### [Data provided]
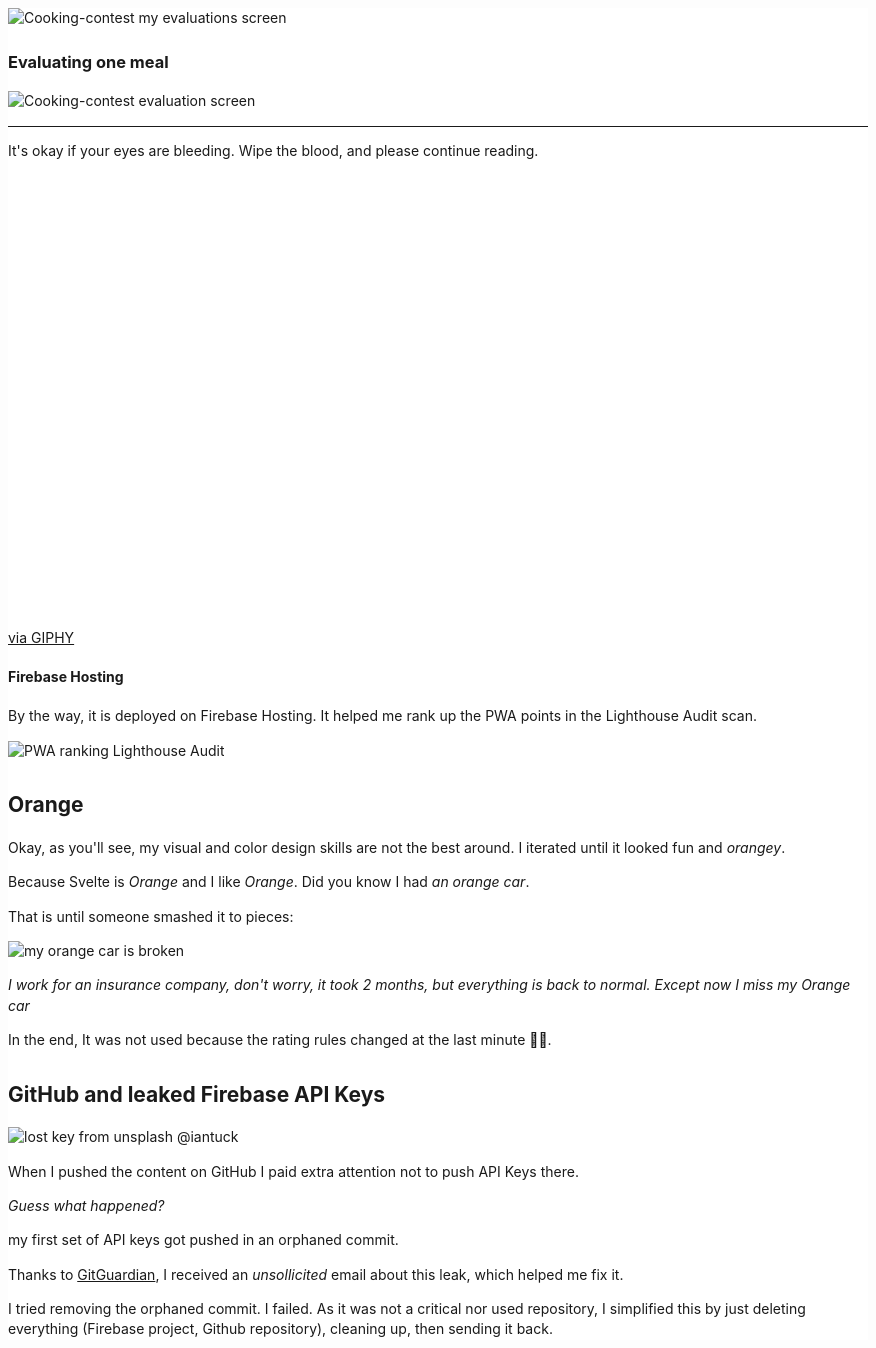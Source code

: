 ![Cooking-contest my evaluations screen](/coco2.jpg)

### Evaluating one meal

![Cooking-contest evaluation screen](/coco3.jpg)

---

It's okay if your eyes are bleeding. Wipe the blood, and please continue reading.

<div style="width:100%;height:0;padding-bottom:51%;position:relative;"><iframe src="https://giphy.com/embed/YsOpzCbCfLJfO" width="100%" height="100%" style="position:absolute" frameBorder="0" class="giphy-embed" allowFullScreen></iframe></div><p><a href="https://giphy.com/gifs/someone-wiki-phobia-YsOpzCbCfLJfO">via GIPHY</a></p>

#### Firebase Hosting

By the way, it is deployed on Firebase Hosting. It helped me rank up the PWA points in the Lighthouse Audit scan.

![PWA ranking Lighthouse Audit](/PWA-score-coco.png)

## Orange

Okay, as you'll see, my visual and color design skills are not the best around. I iterated until it looked fun and *orangey*.

Because Svelte is *Orange* and I like *Orange*. Did you know I had *an orange car*.

That is until someone smashed it to pieces:

![my orange car is broken](/my-orange-car-is-broken.jpg)

_I work for an insurance company, don't worry, it took 2 months, but everything is back to normal. Except now I miss my Orange car_

In the end, It was not used because the rating rules changed at the last minute 🤷‍♂️.

## GitHub and leaked Firebase API Keys

![lost key from unsplash @iantuck](https://source.unsplash.com/OQxJd-eGuhg/600x400)

When I pushed the content on GitHub I paid extra attention not to push API Keys there.

*Guess what happened?*

my first set of API keys got pushed in an orphaned commit.

Thanks to [GitGuardian](https://www.gitguardian.com/), I received an _unsollicited_ email about this leak, which helped me fix it.

I tried removing the orphaned commit. I failed. As it was not a critical nor used repository, I simplified this by just deleting everything (Firebase project, Github repository), cleaning up, then sending it back.
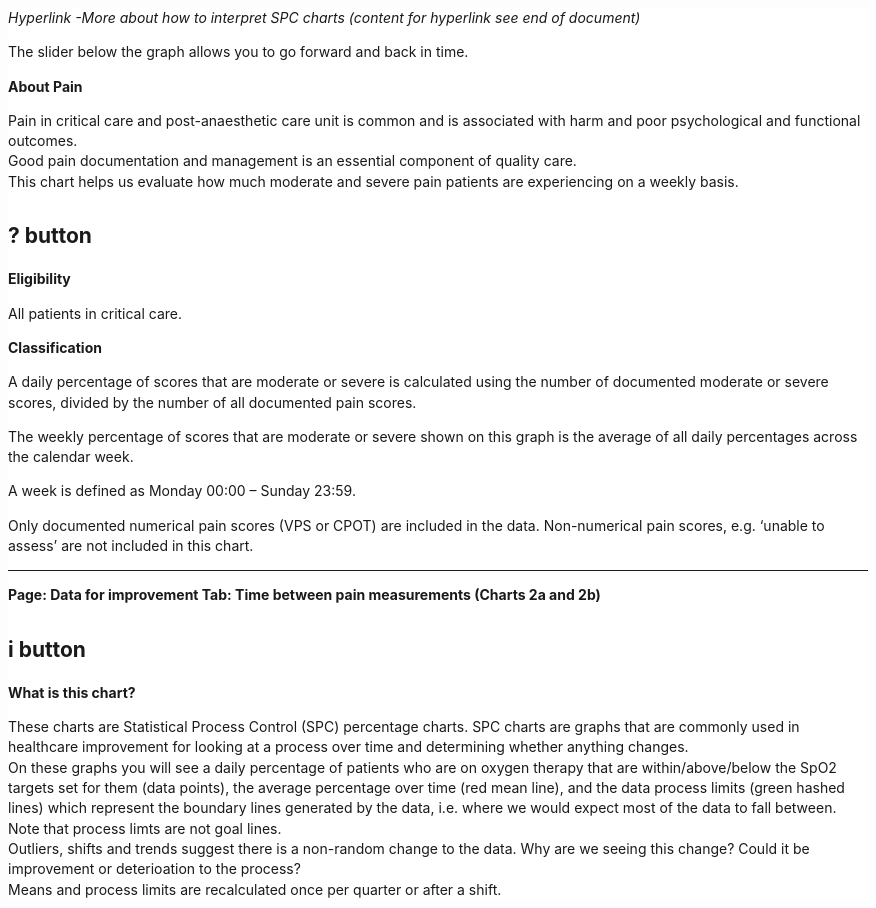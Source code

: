 *Hyperlink -More about how to interpret SPC charts  (content for hyperlink see end of document)*
 
The slider below the graph allows you to go forward and back in time.



**About Pain**  


Pain in critical care and post-anaesthetic care unit is common and is associated with harm and poor psychological and functional outcomes.  
Good pain documentation and management is an essential component of quality care.  
This chart helps us evaluate how much moderate and severe pain patients are experiencing on a weekly basis.  

## ? button 

 

**Eligibility**

All patients in critical care. 

**Classification**

 
A daily percentage of scores that are moderate or severe is calculated using the number of documented moderate or severe scores, divided by the number of all documented pain scores.  


The weekly percentage of scores that are moderate or severe shown on this graph is the average of all daily percentages across the calendar week.  


A week is defined as Monday 00:00 – Sunday 23:59.  


Only documented numerical pain scores (VPS or CPOT) are included in the data. Non-numerical pain scores, e.g. ‘unable to assess’ are not included in this chart.  


---

**Page: Data for improvement Tab: Time between pain measurements (Charts 2a and 2b)**

## i button

**What is this chart?**

These charts are Statistical Process Control (SPC) percentage charts. SPC charts are graphs that are commonly used in healthcare improvement for looking at a process over time and determining whether anything changes.  
On these graphs you will see a daily percentage of patients who are on oxygen therapy that are within/above/below the SpO2 targets set for them (data points), the average percentage over time (red mean line), and the data process limits (green hashed lines) which represent the boundary lines generated by the data, i.e. where we would expect most of the data to fall between. Note that process limts are not goal lines.  
Outliers, shifts and trends suggest there is a non-random change to the data. Why are we seeing this change? Could it be improvement or deterioation to the process?  
Means and process limits are recalculated once per quarter or after a shift. 
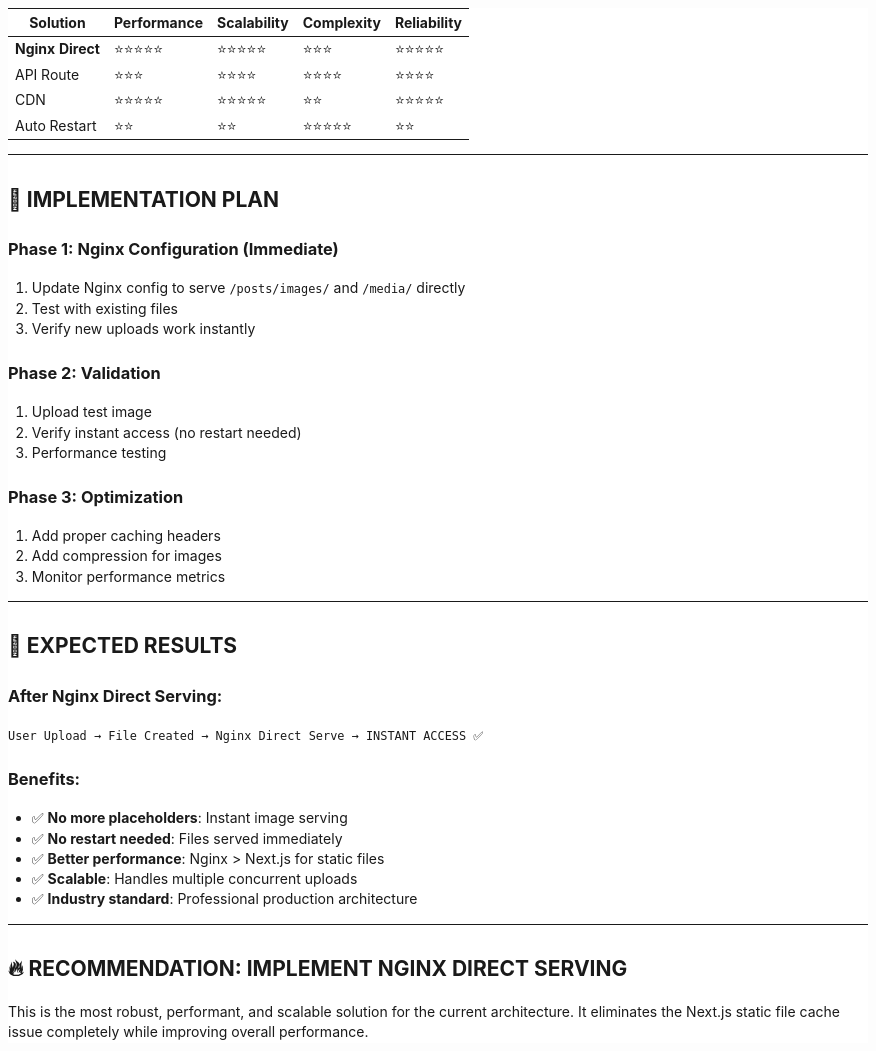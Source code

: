 | Solution | Performance | Scalability | Complexity | Reliability |
|----------|-------------|-------------|------------|-------------|
| **Nginx Direct** | ⭐⭐⭐⭐⭐ | ⭐⭐⭐⭐⭐ | ⭐⭐⭐ | ⭐⭐⭐⭐⭐ |
| API Route | ⭐⭐⭐ | ⭐⭐⭐⭐ | ⭐⭐⭐⭐ | ⭐⭐⭐⭐ |
| CDN | ⭐⭐⭐⭐⭐ | ⭐⭐⭐⭐⭐ | ⭐⭐ | ⭐⭐⭐⭐⭐ |
| Auto Restart | ⭐⭐ | ⭐⭐ | ⭐⭐⭐⭐⭐ | ⭐⭐ |

---

## 🚀 **IMPLEMENTATION PLAN**

### **Phase 1: Nginx Configuration (Immediate)**
1. Update Nginx config to serve `/posts/images/` and `/media/` directly
2. Test with existing files
3. Verify new uploads work instantly

### **Phase 2: Validation**
1. Upload test image
2. Verify instant access (no restart needed)
3. Performance testing

### **Phase 3: Optimization**
1. Add proper caching headers
2. Add compression for images
3. Monitor performance metrics

---

## 🎯 **EXPECTED RESULTS**

### **After Nginx Direct Serving:**
```
User Upload → File Created → Nginx Direct Serve → INSTANT ACCESS ✅
```

### **Benefits:**
- ✅ **No more placeholders**: Instant image serving
- ✅ **No restart needed**: Files served immediately
- ✅ **Better performance**: Nginx > Next.js for static files
- ✅ **Scalable**: Handles multiple concurrent uploads
- ✅ **Industry standard**: Professional production architecture

---

## 🔥 **RECOMMENDATION: IMPLEMENT NGINX DIRECT SERVING**

This is the most robust, performant, and scalable solution for the current architecture. It eliminates the Next.js static file cache issue completely while improving overall performance. 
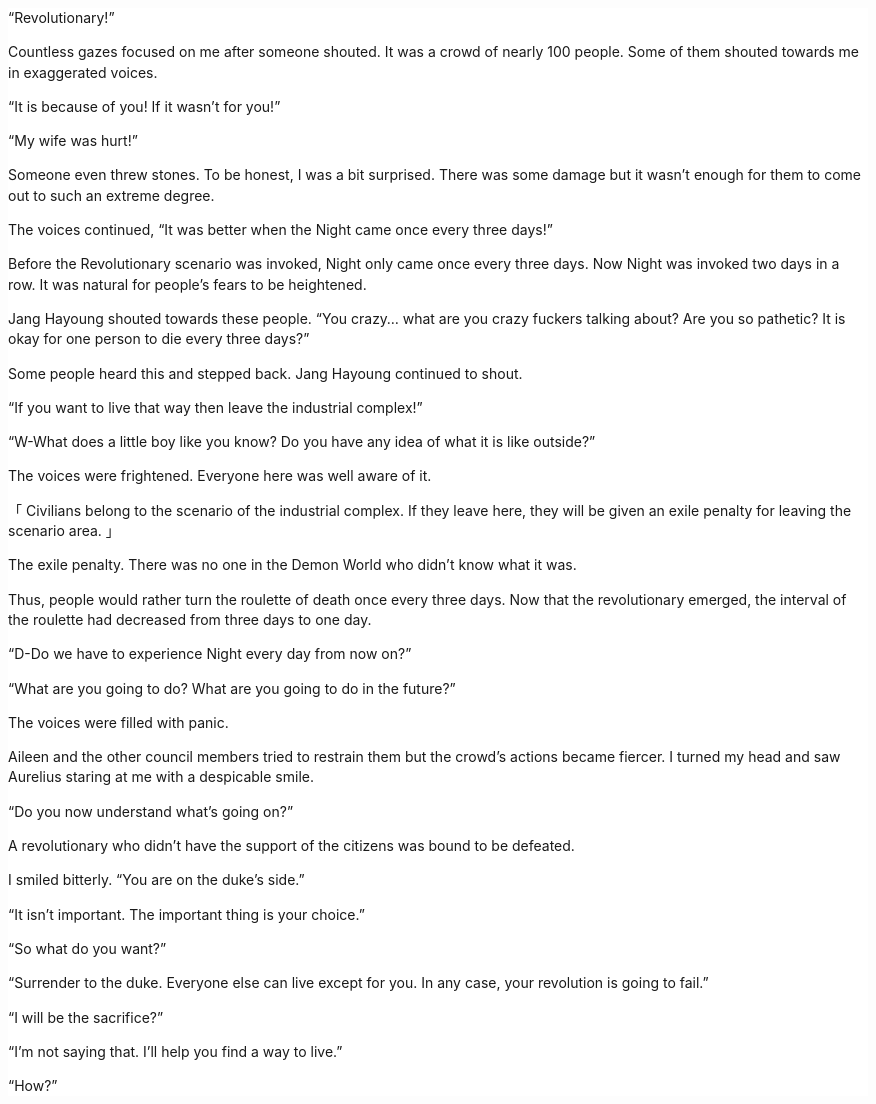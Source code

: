 “Revolutionary!”

Countless gazes focused on me after someone shouted. It was a crowd of nearly 100 people. Some of them shouted towards me in exaggerated voices.

“It is because of you! If it wasn’t for you!”

“My wife was hurt!”

Someone even threw stones. To be honest, I was a bit surprised. There was some damage but it wasn’t enough for them to come out to such an extreme degree.

The voices continued, “It was better when the Night came once every three days!”

Before the Revolutionary scenario was invoked, Night only came once every three days. Now Night was invoked two days in a row. It was natural for people’s fears to be heightened.

Jang Hayoung shouted towards these people. “You crazy… what are you crazy fuckers talking about? Are you so pathetic? It is okay for one person to die every three days?”

Some people heard this and stepped back. Jang Hayoung continued to shout.

“If you want to live that way then leave the industrial complex!”

“W-What does a little boy like you know? Do you have any idea of what it is like outside?”

The voices were frightened. Everyone here was well aware of it.

「 Civilians belong to the scenario of the industrial complex. If they leave here, they will be given an exile penalty for leaving the scenario area. 」

The exile penalty. There was no one in the Demon World who didn’t know what it was.

Thus, people would rather turn the roulette of death once every three days. Now that the revolutionary emerged, the interval of the roulette had decreased from three days to one day.

“D-Do we have to experience Night every day from now on?”

“What are you going to do? What are you going to do in the future?”

The voices were filled with panic.

Aileen and the other council members tried to restrain them but the crowd’s actions became fiercer. I turned my head and saw Aurelius staring at me with a despicable smile.

“Do you now understand what’s going on?”

A revolutionary who didn’t have the support of the citizens was bound to be defeated.

I smiled bitterly. “You are on the duke’s side.”

“It isn’t important. The important thing is your choice.”

“So what do you want?”

“Surrender to the duke. Everyone else can live except for you. In any case, your revolution is going to fail.”

“I will be the sacrifice?”

“I’m not saying that. I’ll help you find a way to live.”

“How?”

### [Exercise details]
The answer must be every line of the entries that includes the word "like".

### [Exercise output]
Because Svelte is *Orange* and I like *Orange*. Did you know I had *an orange car*.
“W-What does a little boy like you know? Do you have any idea of what it is like outside?”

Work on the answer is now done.